● ABOUT THIS TASK: Pull every line with "wave" from the entries below.

Source texts of formatted documents
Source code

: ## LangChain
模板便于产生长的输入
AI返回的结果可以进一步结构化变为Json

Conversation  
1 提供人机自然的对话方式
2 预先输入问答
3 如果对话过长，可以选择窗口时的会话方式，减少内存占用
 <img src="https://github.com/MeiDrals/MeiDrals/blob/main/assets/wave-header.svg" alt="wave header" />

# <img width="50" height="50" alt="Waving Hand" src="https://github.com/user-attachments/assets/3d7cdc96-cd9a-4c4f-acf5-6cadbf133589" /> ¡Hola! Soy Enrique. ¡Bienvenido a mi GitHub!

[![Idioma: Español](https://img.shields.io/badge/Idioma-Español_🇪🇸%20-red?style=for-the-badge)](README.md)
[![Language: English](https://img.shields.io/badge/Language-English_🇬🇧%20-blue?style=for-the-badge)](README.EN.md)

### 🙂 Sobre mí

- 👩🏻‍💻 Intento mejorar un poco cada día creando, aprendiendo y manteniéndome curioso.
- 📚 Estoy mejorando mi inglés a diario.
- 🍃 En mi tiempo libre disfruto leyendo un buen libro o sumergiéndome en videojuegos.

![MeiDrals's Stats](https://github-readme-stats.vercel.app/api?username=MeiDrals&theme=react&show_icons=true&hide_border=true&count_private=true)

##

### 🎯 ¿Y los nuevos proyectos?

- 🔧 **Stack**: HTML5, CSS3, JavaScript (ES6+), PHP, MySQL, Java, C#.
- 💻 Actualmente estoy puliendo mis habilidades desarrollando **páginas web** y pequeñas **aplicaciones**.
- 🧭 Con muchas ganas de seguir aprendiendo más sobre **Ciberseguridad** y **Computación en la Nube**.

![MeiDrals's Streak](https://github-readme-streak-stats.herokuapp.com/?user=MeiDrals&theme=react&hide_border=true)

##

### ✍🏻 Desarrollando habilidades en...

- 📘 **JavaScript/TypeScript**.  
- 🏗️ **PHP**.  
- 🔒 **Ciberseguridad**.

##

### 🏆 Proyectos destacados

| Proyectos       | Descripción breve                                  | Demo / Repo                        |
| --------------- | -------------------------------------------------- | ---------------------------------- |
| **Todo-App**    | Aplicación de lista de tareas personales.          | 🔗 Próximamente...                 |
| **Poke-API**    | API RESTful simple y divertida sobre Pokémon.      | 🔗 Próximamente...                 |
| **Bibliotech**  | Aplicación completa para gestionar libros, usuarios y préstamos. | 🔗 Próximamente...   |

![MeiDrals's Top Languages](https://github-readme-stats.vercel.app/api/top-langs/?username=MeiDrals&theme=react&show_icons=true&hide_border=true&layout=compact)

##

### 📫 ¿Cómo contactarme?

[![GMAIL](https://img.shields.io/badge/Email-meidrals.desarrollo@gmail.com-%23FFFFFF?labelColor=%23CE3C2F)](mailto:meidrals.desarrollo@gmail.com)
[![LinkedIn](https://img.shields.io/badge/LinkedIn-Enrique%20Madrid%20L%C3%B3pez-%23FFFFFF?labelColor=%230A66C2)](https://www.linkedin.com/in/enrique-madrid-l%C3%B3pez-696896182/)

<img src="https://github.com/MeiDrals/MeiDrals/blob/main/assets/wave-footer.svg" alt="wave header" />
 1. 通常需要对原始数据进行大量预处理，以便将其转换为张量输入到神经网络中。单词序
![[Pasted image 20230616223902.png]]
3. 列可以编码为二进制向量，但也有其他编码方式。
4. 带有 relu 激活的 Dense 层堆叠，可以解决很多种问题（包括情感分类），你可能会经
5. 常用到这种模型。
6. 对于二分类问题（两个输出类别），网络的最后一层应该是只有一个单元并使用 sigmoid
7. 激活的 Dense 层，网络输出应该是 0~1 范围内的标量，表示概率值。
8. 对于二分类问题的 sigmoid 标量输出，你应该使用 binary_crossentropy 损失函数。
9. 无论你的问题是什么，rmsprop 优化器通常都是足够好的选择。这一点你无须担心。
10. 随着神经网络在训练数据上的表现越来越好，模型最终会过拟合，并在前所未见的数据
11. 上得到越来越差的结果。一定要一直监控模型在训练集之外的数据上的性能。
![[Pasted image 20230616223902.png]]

● OUTPUT FOR THIS EXERCISE:
 <img src="https://github.com/MeiDrals/MeiDrals/blob/main/assets/wave-header.svg" alt="wave header" />
<img src="https://github.com/MeiDrals/MeiDrals/blob/main/assets/wave-footer.svg" alt="wave header" />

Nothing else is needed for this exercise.